Write out each line of the entries below that holds the word "meta".

BEGIN SUPPLIED ENTRIES

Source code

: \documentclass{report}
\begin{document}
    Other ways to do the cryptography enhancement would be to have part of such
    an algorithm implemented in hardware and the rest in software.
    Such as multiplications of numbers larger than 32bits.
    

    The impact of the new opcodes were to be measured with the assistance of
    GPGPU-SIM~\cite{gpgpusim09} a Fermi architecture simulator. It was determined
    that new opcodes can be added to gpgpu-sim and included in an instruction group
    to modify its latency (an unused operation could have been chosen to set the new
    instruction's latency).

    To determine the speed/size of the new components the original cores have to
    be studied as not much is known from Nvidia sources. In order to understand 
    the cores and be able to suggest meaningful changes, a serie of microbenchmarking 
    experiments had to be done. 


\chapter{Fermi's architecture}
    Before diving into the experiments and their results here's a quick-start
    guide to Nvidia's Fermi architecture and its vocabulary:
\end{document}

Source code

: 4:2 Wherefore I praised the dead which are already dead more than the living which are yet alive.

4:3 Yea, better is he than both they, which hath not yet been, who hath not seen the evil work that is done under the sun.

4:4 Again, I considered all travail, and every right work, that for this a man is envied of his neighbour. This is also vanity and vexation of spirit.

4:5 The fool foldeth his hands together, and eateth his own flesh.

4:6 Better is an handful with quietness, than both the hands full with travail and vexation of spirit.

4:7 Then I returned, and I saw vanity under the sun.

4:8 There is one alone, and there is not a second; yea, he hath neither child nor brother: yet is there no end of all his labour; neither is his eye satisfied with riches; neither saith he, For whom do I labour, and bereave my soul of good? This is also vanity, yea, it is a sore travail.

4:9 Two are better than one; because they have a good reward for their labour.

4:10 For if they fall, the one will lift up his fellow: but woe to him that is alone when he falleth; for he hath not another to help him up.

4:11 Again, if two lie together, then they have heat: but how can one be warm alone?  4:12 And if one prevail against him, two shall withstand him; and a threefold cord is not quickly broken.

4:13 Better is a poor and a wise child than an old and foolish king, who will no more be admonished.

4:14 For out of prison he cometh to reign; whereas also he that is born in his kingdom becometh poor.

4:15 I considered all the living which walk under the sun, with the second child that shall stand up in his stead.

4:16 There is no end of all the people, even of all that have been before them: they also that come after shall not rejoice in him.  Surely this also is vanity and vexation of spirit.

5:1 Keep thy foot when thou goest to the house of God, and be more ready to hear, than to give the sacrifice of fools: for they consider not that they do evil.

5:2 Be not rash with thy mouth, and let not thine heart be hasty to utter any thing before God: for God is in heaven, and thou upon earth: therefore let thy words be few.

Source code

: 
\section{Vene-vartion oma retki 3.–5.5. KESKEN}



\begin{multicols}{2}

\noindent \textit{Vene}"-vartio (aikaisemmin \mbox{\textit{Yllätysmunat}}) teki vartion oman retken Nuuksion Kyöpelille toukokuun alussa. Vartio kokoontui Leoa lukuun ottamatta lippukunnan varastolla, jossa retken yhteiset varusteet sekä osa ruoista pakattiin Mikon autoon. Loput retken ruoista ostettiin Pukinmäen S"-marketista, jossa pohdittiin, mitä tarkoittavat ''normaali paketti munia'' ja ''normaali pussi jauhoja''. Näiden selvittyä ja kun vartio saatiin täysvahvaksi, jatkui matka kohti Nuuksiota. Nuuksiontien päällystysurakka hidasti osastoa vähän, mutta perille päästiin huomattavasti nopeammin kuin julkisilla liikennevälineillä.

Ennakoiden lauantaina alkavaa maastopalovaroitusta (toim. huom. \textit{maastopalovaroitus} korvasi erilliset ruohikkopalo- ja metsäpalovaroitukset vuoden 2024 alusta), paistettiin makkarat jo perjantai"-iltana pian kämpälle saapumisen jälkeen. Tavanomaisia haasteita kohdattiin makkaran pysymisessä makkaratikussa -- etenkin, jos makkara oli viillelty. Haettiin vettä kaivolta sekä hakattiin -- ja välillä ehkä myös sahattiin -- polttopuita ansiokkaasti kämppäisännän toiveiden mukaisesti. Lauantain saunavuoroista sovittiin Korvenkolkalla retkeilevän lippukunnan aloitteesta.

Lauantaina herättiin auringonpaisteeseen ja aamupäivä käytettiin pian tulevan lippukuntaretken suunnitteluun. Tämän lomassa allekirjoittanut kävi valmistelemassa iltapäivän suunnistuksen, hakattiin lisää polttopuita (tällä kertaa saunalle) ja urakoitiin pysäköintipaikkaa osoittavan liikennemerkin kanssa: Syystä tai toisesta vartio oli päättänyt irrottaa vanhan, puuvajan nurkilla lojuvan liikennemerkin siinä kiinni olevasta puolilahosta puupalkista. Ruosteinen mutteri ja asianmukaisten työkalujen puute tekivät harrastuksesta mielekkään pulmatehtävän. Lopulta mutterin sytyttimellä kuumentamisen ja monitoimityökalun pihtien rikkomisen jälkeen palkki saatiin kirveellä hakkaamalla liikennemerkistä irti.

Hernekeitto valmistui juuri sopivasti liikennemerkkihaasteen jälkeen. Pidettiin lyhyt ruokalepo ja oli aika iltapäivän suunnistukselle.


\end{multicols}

END SUPPLIED ENTRIES
BEGIN SUPPLIED ENTRIES

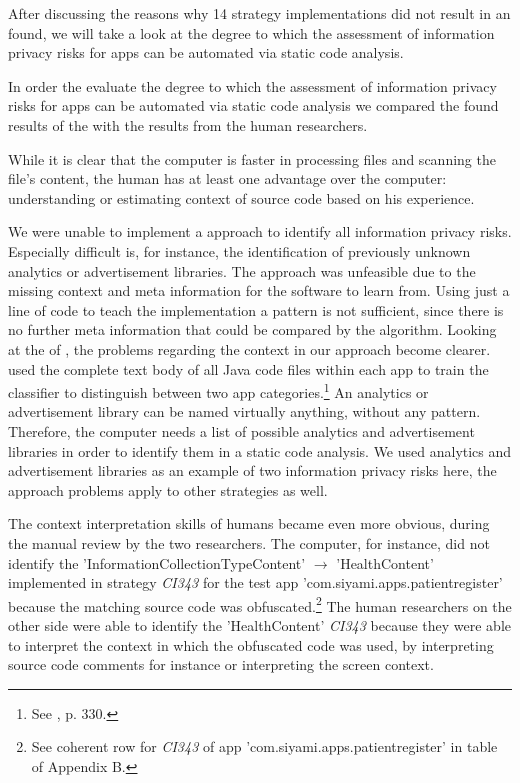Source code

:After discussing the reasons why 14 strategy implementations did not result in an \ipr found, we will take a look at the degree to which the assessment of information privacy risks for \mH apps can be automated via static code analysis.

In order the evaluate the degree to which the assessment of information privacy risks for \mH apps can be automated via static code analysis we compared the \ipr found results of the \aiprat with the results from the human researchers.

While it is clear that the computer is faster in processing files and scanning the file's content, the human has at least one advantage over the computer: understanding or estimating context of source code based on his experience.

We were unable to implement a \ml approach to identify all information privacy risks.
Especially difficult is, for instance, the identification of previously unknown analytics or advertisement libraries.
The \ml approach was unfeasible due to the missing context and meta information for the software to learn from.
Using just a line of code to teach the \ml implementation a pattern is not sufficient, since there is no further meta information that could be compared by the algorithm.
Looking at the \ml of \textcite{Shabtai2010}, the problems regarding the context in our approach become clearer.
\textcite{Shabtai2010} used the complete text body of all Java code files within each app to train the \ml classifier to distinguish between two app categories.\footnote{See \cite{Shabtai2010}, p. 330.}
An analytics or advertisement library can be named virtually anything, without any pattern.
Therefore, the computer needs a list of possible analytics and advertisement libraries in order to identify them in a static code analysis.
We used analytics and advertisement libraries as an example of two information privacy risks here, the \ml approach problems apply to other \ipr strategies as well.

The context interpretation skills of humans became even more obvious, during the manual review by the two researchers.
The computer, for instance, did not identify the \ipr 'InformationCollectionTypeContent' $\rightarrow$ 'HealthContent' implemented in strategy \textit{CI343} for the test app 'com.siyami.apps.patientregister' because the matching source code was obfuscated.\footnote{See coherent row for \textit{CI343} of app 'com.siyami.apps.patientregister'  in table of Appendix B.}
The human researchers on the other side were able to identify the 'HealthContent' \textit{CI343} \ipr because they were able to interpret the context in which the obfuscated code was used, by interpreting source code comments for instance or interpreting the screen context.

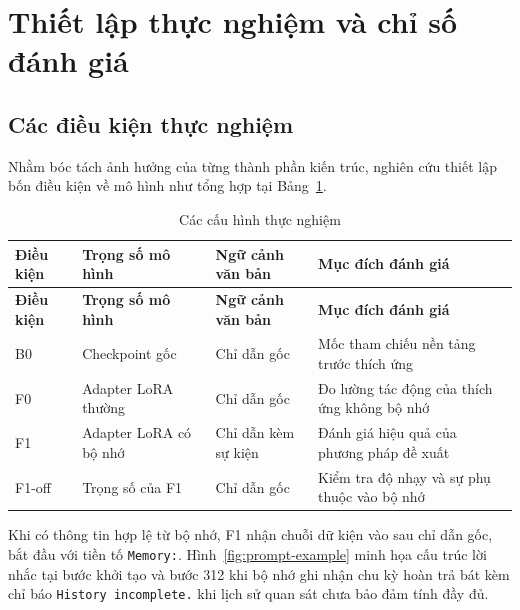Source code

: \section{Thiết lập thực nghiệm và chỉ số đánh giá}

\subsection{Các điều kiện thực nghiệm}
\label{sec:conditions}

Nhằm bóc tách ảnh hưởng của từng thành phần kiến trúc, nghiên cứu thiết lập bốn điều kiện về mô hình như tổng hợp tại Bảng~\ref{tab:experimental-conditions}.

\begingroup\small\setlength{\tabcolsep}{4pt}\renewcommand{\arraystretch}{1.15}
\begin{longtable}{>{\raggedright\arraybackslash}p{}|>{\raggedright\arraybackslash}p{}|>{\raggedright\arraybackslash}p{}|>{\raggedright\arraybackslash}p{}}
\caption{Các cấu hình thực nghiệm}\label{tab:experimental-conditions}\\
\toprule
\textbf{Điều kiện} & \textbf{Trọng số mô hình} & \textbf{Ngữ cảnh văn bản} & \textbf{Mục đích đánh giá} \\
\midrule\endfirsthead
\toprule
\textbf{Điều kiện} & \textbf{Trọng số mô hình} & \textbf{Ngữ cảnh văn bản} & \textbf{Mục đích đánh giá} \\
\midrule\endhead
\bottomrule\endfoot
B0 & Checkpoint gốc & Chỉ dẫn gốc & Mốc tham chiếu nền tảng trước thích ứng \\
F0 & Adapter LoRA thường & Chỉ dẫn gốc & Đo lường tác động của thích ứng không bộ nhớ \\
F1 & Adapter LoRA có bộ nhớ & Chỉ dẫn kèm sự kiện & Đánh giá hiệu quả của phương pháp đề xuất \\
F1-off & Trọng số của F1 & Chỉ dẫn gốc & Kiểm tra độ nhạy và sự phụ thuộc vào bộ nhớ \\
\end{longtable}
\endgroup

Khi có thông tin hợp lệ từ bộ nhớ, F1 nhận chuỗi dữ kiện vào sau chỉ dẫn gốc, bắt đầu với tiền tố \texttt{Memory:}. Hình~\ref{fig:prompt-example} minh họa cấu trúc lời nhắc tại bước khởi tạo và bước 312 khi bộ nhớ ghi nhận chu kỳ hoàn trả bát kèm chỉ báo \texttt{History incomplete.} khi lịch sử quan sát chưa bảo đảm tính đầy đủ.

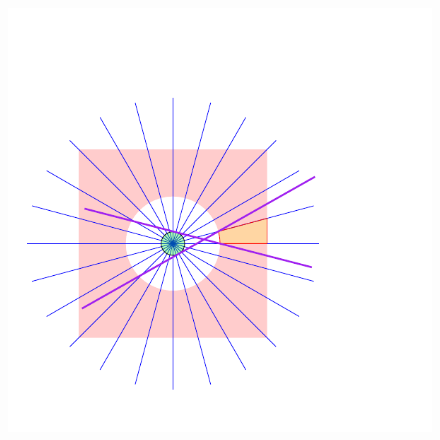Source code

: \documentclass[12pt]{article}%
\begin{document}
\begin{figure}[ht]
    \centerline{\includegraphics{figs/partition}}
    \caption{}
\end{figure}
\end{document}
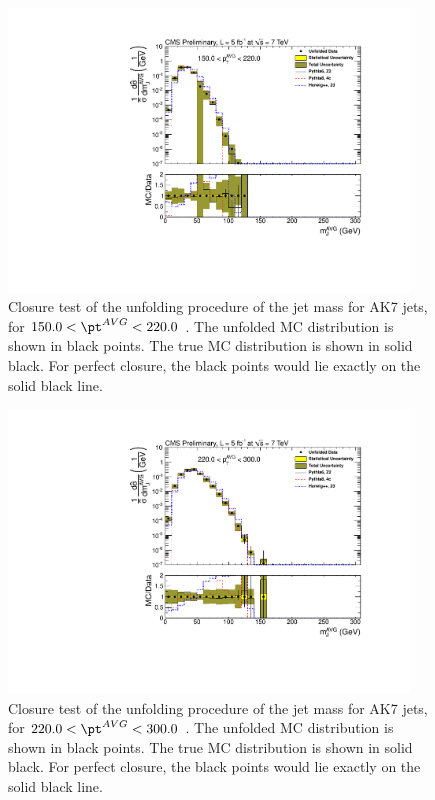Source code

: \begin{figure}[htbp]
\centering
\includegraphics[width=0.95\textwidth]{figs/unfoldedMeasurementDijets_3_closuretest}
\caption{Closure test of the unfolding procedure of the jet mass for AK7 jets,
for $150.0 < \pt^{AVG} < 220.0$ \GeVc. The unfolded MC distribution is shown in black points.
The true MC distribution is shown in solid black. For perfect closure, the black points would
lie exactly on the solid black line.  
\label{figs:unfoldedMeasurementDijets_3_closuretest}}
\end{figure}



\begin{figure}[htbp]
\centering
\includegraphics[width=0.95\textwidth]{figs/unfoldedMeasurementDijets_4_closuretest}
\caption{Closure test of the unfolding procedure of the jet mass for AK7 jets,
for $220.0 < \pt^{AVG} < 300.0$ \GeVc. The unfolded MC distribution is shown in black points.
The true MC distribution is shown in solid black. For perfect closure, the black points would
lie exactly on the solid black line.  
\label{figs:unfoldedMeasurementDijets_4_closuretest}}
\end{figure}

END SUPPLIED ENTRIES

▸ ANSWER:
The \ml approach was unfeasible due to the missing context and meta information for the software to learn from.
Using just a line of code to teach the \ml implementation a pattern is not sufficient, since there is no further meta information that could be compared by the algorithm.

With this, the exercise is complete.